Asynchronous object sharing in Spark - apache-spark

I have a very basic understanding about spark and I am trying to find something that can help me achieve the following :
Have a Pool of objects shared over all the nodes, asynchronously.
What I am thinking of currently, is, lets say there are ten nodes numbered from 1 to 10.
If I have a single object, I will have to make my object synchronous in order for it to be accessible by any node. I do not want that.
Second option is, I can have a pool of say 10 objects.
I want to write my code in such a way that the node number 1 always uses the object number 1, the node number 2 always uses the object number 2 and so on..
A sample approach would be, before performing a task, get the thread ID and use the object number (threadID % 10). This would result in a lot of collisions and would not work.

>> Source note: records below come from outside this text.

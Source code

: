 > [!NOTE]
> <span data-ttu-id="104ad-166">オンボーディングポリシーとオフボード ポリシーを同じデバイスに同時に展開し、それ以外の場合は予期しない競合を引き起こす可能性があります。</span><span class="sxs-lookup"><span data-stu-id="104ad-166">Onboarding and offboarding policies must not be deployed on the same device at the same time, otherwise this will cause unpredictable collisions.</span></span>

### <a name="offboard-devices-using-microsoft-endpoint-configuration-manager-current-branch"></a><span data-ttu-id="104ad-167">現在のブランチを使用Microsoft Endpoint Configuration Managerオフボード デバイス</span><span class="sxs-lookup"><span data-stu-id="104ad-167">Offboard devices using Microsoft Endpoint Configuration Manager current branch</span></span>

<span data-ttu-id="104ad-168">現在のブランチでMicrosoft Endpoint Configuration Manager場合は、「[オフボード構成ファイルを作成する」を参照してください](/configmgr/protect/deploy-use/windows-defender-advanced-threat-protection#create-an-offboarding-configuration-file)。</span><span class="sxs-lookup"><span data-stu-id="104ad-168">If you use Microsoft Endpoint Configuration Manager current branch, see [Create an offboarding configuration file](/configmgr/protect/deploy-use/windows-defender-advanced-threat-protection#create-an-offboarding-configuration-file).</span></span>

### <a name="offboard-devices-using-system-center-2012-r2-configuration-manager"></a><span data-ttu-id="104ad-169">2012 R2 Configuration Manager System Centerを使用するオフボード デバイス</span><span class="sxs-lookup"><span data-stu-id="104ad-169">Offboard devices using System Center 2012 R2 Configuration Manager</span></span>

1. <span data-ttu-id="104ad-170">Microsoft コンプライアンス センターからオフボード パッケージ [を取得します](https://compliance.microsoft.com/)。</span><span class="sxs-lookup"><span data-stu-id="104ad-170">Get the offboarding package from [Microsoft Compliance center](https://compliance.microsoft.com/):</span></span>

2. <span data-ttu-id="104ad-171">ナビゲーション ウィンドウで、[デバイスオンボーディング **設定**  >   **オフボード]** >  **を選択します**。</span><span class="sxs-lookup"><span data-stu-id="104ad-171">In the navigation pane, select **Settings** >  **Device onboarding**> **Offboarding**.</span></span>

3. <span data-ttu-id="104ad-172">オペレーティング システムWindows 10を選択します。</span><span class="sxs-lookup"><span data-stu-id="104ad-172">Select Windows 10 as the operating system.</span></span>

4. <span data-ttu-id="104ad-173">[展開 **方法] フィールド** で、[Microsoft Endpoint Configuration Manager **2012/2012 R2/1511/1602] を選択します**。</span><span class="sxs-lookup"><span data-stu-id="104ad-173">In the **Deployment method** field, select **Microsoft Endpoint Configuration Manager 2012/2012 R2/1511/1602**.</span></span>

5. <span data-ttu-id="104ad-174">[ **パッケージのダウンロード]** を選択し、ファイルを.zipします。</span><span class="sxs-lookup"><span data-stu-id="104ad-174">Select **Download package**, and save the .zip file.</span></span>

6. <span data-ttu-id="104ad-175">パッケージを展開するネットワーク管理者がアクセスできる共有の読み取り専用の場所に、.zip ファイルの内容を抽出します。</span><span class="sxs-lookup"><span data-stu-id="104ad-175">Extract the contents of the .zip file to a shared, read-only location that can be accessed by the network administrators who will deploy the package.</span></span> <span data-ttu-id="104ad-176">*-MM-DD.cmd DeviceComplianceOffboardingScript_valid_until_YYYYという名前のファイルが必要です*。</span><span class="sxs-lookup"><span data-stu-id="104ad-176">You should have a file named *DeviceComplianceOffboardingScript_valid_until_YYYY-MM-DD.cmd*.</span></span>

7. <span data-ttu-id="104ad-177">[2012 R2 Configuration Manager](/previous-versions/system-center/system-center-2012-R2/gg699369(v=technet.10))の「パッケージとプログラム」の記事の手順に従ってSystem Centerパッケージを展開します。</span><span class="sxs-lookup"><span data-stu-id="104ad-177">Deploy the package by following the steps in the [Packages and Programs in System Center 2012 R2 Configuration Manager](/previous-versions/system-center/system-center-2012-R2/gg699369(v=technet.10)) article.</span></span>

Is there a way that I can somehow get a nodeID or processID, and make my code fetch an object according to that ID ? Or some other way to have an asynchronous pool of objects on my cluster?
I apologize if it sounds trivial, I am just getting started and cannot find a lot of resources pertaining to my doubt online.
PS : I am using a SparkStreaming + Kafka + YARN setup if it matters.

Spark automatically partitions the data across all available cluster nodes; you don't need to control or keep track of where the partitions are actually stored. Some RDD operations also require shuffling which is fully managed by Spark, so you can't rely on the layout of the partitions.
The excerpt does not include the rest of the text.